Les sources de cet article sont basées sur les ouvrages suivants :
Roger Bruge. "Faites sauter la ligne Maginot". Surtout les pages 282 à 288 et 346 à 348. Fayard, mars 1984.
Général Weygand. "Rappelé au Service". Flammarion, 1950.
François Delpla. Les papiers secrets du général Doumenc. Olivier Orban, 1991.
Benoist-Méchin. "Soixante jours qui ébranlèrent l'Occident." Bouquins. 1981
Le 26 mai, le général Prételat se rend au PC de Georges à la Ferté-sous-Jouarre. Il y rencontrera, pour la 1ère fois, Weygand. La conversation se déroule dans le parc du château, en présence de Georges. Prételat récapitule les unités qui lui restent après les prélèvements opérés sur son groupe d'armées. Sans doute n'en conteste-t-il pas le bien-fondé, mais il lui paraît nécessaire de reconsidérer son dispositif et l'objet de sa mission. Peut-il encore défendre un front qui s'étend de la Meuse à la Suisse, alors que des 30 di dont il disposait le 10 mai, il n'en a plus que 15 (dont 6 de série B et 2 di polonaises encore en cours d'instruction) (1). 7 régiments d'artillerie de renforcement sont partis vers le Nord et il ne reste que 4 BCC modernes sur les 11 initiaux. Le commandant du GA 2 demande à Weygand de l'autoriser à retirer de la ligne Maginot "une partie des troupes d'intervalles afin de constituer les réserves indispensables pour manoeuvrer et couvrir, le cas échéant, un flanc menacé."

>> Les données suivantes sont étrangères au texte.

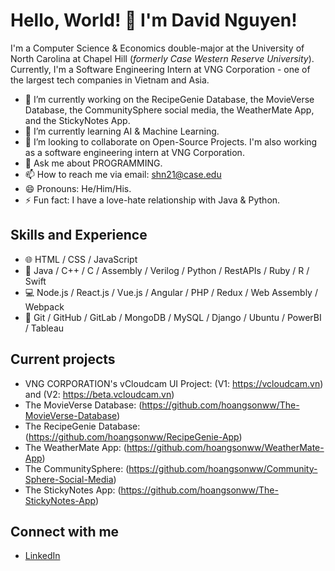 # Hello, World! 👋 I'm David Nguyen!

I'm a Computer Science & Economics double-major at the University of North Carolina at Chapel Hill (*formerly Case Western Reserve University*). Currently, I'm a Software Engineering Intern at VNG Corporation - one of the largest tech companies in Vietnam and Asia.

- 🔭 I’m currently working on the RecipeGenie Database, the MovieVerse Database, the CommunitySphere social media, the WeatherMate App, and the StickyNotes App.
- 🌱 I’m currently learning AI & Machine Learning.
- 👯 I’m looking to collaborate on Open-Source Projects. I'm also working as a software engineering intern at VNG Corporation.
- 💬 Ask me about PROGRAMMING.
- 📫 How to reach me via email: shn21@case.edu
- 😄 Pronouns: He/Him/His.
- ⚡ Fun fact: I have a love-hate relationship with Java & Python.

## Skills and Experience
* 🌐 HTML / CSS / JavaScript
* 🐍 Java / C++ / C / Assembly / Verilog / Python / RestAPIs / Ruby / R / Swift
* 💻 Node.js / React.js / Vue.js / Angular / PHP / Redux / Web Assembly / Webpack
* 🔧 Git / GitHub / GitLab / MongoDB / MySQL / Django / Ubuntu / PowerBI / Tableau

## Current projects
* VNG CORPORATION's vCloudcam UI Project: (V1: https://vcloudcam.vn) and (V2: https://beta.vcloudcam.vn)
* The MovieVerse Database:  (https://github.com/hoangsonww/The-MovieVerse-Database)
* The RecipeGenie Database: (https://github.com/hoangsonww/RecipeGenie-App)
* The WeatherMate App:      (https://github.com/hoangsonww/WeatherMate-App)
* The CommunitySphere:      (https://github.com/hoangsonww/Community-Sphere-Social-Media)
* The StickyNotes App:      (https://github.com/hoangsonww/The-StickyNotes-App)

## Connect with me
* [LinkedIn](https://www.linkedin.com/in/hoangsonw/)
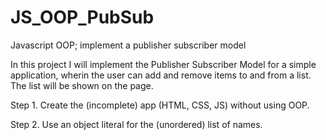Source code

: # JS_OOP_PubSub
Javascript OOP; implement a publisher subscriber model

In this project I will implement the Publisher Subscriber Model for a simple application, wherin the user can add and remove items to and from a list. The list will be shown on the page.


Step 1.
Create the (incomplete) app (HTML, CSS, JS) without using OOP.

Step 2.
Use an object literal for the (unordered) list of names.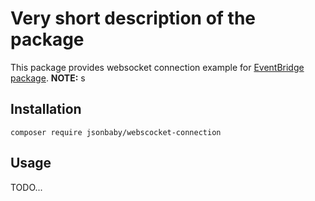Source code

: # Very short description of the package

This package provides websocket connection example for [EventBridge package](https://packagist.org/packages/jsonbaby/event-bridge "EventBridge package").
**NOTE:** s

## Installation

`composer require jsonbaby/webscocket-connection`

## Usage
TODO...

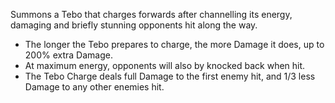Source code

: Summons a Tebo that charges forwards after channelling its energy, damaging and briefly stunning opponents hit along the way.

- The longer the Tebo prepares to charge, the more Damage it does, up to 200% extra Damage.
- At maximum energy, opponents will also by knocked back when hit.
- The Tebo Charge deals full Damage to the first enemy hit, and 1/3 less Damage to any other enemies hit.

En réalité, Prételat veut se mettre en mesure d'évacuer la ligne Maginot en cas de menace sur son flanc gauche. Weygand observe "que les troupes de forteresse étant statiques et ne disposant pas de moyens de transport, il est préférable de les laisser sur leur position." Notons qu'en accédant à la demande de Prételat, Weygand aurait pu y trouver un argument pour augmenter encore les prélèvements sur les DI du GA 2. Mais ce n'est pas de cela dont il s'agit.
Comme le note encore Roger Bruge, "un véritable dialogue de sourds s'engage, Prételat indiquant qu'il est bon de prévoir le pire et qu'une évacuation de la position fortifiée doit être dès maintenant envisagée." Le généralissime réplique que "l'opinion publique n'acueillerait pas sans émotion l'annonce de l'abandon de la ligne Maginot." Il ajoute une ultime raison : "Il est inutile de songer à un repli car, depuis hier, je suis d'accord avec le chef du gouvernement pour jouer le tout pour le tout sur la Somme et l'Aisne où nous nous battrons sans esprit de recul."
Mais Prételat sait que le front en question ne permet pas de constituer un barrage solide devant la supériorité de l'ennemi. Il n'ignore pas non plus que le généralissime ne dispose plus de réserves suffisantes (et il n'est pas disposé à y pallier avec les forces qui lui restent). Il pousse alors Weygand dans ses derniers retranchements afin de le contraindre à révéler le fond de sa pensée ; il ose poser la question ultime : "Et si nous sommes enfoncés sur la Somme et l'Aisne ?
-Si nous sommes enfoncés, nous prendrons les décisions qui s'imposent.
-Mais encore ?
-Il faudra demander l'armistice, lâche Weygand d'une voix glaciale.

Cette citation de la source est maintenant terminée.